» **Directions for this task**:
The listing below must be returned in full and unchanged, without the images it carries.

[Opening Dataset content section]

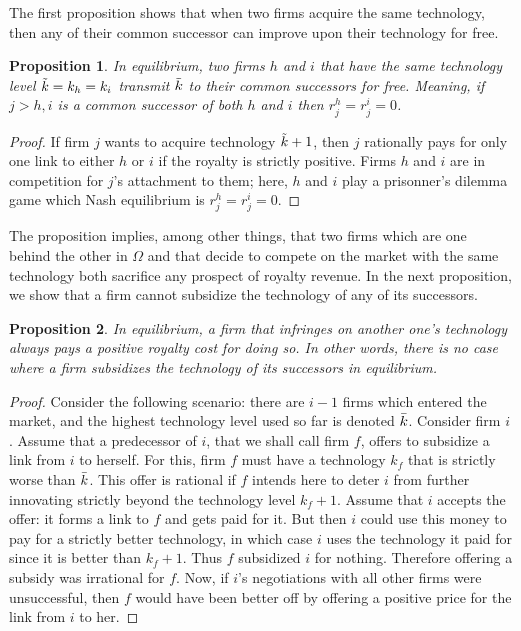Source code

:\documentclass{article}
\newtheorem{proposition}{Proposition}
\begin{document}
The first proposition shows that when two firms acquire the same technology, then any of their common successor can improve upon their technology for free. \\ 

\begin{proposition}\label{prop:zerorevenue}
In equilibrium, two firms $h$ and $i$ that have the same technology level $\Tilde{k}=k_h=k_i$ transmit $\Tilde{k}$ to their common successors for free. Meaning, if $j>h,i$ is a common successor of both $h$ and $i$ then $r^{h}_j=r^{i}_j=0$. 
\end{proposition}
\begin{proof}
If firm $j$ wants to acquire technology $\Tilde{k}+1$, then $j$ rationally pays for only one link to either $h$ or $i$ if the royalty is strictly positive. Firms $h$ and $i$ are in competition for $j$'s attachment to them; here, $h$ and $i$ play a prisonner's dilemma game which Nash equilibrium is $r^{h}_j=r^{i}_j=0$.
\end{proof}

The proposition implies, among other things, that two firms which are one behind the other in $\Omega$ and that decide to compete on the market with the same technology both sacrifice any prospect of royalty revenue. In the next proposition, we show that a firm cannot subsidize the technology of any of its successors. \\

\begin{proposition}\label{prop:positiveroyality}
In equilibrium, a firm that infringes on another one's technology always pays a positive royalty cost for doing so. In other words, there is no case where a firm subsidizes the technology of its successors in equilibrium.
\end{proposition}
\begin{proof}
Consider the following scenario: there are $i-1$ firms which entered the market, and the highest technology level used so far is denoted $\Bar{k}$. Consider firm $i$. Assume that a predecessor of $i$, that we shall call firm $f$, offers to subsidize a link from $i$ to herself. For this, firm $f$ must have a technology $k_f$ that is strictly worse than $\Bar{k}$. This offer is rational if $f$ intends here to deter $i$ from further innovating strictly beyond the technology level $k_f+1$. Assume that $i$ accepts the offer: it forms a link to $f$ and gets paid for it. But then $i$ could use this money to pay for a strictly better technology, in which case $i$ uses the technology it paid for since it is better than $k_f+1$. Thus $f$ subsidized $i$ for nothing. Therefore offering a subsidy was irrational for $f$. Now, if $i$'s negotiations with all other firms were unsuccessful, then $f$ would have been better off by offering a positive price for the link from $i$ to her. 
\end{proof}
\end{document}
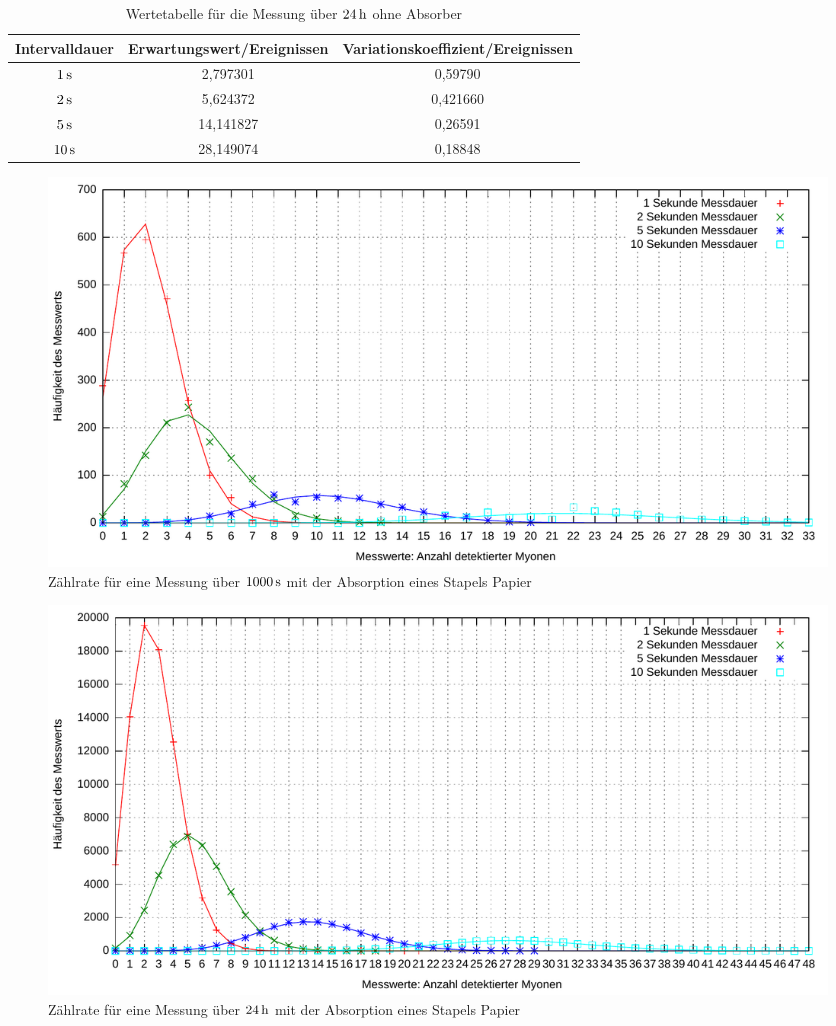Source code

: \documentclass[numbers=noenddot,12pt,a4paper]{scrartcl}
\begin{document}
\begin{table}[H]
	\centering
	\begin{tabular}{c|c|c}
		Intervalldauer & Erwartungswert/Ereignissen & Variationskoeffizient/Ereignissen \\ \hline
		$\unit[1]{s}$ & 2,797301 & 0,59790 \\ \hline
		$\unit[2]{s}$ & 5,624372 & 0,421660 \\ \hline
		$\unit[5]{s}$ & 14,141827 & 0,26591 \\ \hline
		$\unit[10]{s}$ & 28,149074 & 0,18848
	\end{tabular}
	\caption{Wertetabelle für die Messung über $\unit[24]{h}$ ohne Absorber}\label{tab:zweitertag}
\end{table}
\begin{figure}[H]
	\centering
	\includegraphics[width=\textwidth]{messwerte/histo1000s.pdf}
	\caption{Zählrate für eine Messung über $\unit[1000]{s}$ mit der Absorption eines Stapels Papier}\label{img:zähl1000}
\end{figure}
\begin{figure}[H]
	\centering
	\includegraphics[width=\textwidth]{messwerte/histoerstertag.pdf}
	\caption{Zählrate für eine Messung über $\unit[24]{h}$ mit der Absorption eines Stapels Papier}\label{img:zählerster}
\end{figure}
\end{document}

[Closing Dataset content section]

» **Your solution**:
Source code

:\documentclass{article}
\newtheorem{proposition}{Proposition}
\begin{document}
The first proposition shows that when two firms acquire the same technology, then any of their common successor can improve upon their technology for free. \\ 

\begin{proposition}\label{prop:zerorevenue}
In equilibrium, two firms $h$ and $i$ that have the same technology level $\Tilde{k}=k_h=k_i$ transmit $\Tilde{k}$ to their common successors for free. Meaning, if $j>h,i$ is a common successor of both $h$ and $i$ then $r^{h}_j=r^{i}_j=0$. 
\end{proposition}
\begin{proof}
If firm $j$ wants to acquire technology $\Tilde{k}+1$, then $j$ rationally pays for only one link to either $h$ or $i$ if the royalty is strictly positive. Firms $h$ and $i$ are in competition for $j$'s attachment to them; here, $h$ and $i$ play a prisonner's dilemma game which Nash equilibrium is $r^{h}_j=r^{i}_j=0$.
\end{proof}

The proposition implies, among other things, that two firms which are one behind the other in $\Omega$ and that decide to compete on the market with the same technology both sacrifice any prospect of royalty revenue. In the next proposition, we show that a firm cannot subsidize the technology of any of its successors. \\

\begin{proposition}\label{prop:positiveroyality}
In equilibrium, a firm that infringes on another one's technology always pays a positive royalty cost for doing so. In other words, there is no case where a firm subsidizes the technology of its successors in equilibrium.
\end{proposition}
\begin{proof}
Consider the following scenario: there are $i-1$ firms which entered the market, and the highest technology level used so far is denoted $\Bar{k}$. Consider firm $i$. Assume that a predecessor of $i$, that we shall call firm $f$, offers to subsidize a link from $i$ to herself. For this, firm $f$ must have a technology $k_f$ that is strictly worse than $\Bar{k}$. This offer is rational if $f$ intends here to deter $i$ from further innovating strictly beyond the technology level $k_f+1$. Assume that $i$ accepts the offer: it forms a link to $f$ and gets paid for it. But then $i$ could use this money to pay for a strictly better technology, in which case $i$ uses the technology it paid for since it is better than $k_f+1$. Thus $f$ subsidized $i$ for nothing. Therefore offering a subsidy was irrational for $f$. Now, if $i$'s negotiations with all other firms were unsuccessful, then $f$ would have been better off by offering a positive price for the link from $i$ to her. 
\end{proof}
\end{document}
Source code

: \documentclass[numbers=noenddot,12pt,a4paper]{scrartcl}
\begin{document}
\begin{table}[H]
	\centering
	\begin{tabular}{c|c|c}
		Intervalldauer & Erwartungswert/Ereignissen & Variationskoeffizient/Ereignissen \\ \hline
		$\unit[1]{s}$ & 2,797301 & 0,59790 \\ \hline
		$\unit[2]{s}$ & 5,624372 & 0,421660 \\ \hline
		$\unit[5]{s}$ & 14,141827 & 0,26591 \\ \hline
		$\unit[10]{s}$ & 28,149074 & 0,18848
	\end{tabular}
	\caption{Wertetabelle für die Messung über $\unit[24]{h}$ ohne Absorber}\label{tab:zweitertag}
\end{table}
\begin{figure}[H]
	\centering
	\includegraphics[width=\textwidth]{messwerte/histo1000s.pdf}
	\caption{Zählrate für eine Messung über $\unit[1000]{s}$ mit der Absorption eines Stapels Papier}\label{img:zähl1000}
\end{figure}
\begin{figure}[H]
	\centering
	\includegraphics[width=\textwidth]{messwerte/histoerstertag.pdf}
	\caption{Zählrate für eine Messung über $\unit[24]{h}$ mit der Absorption eines Stapels Papier}\label{img:zählerster}
\end{figure}
\end{document}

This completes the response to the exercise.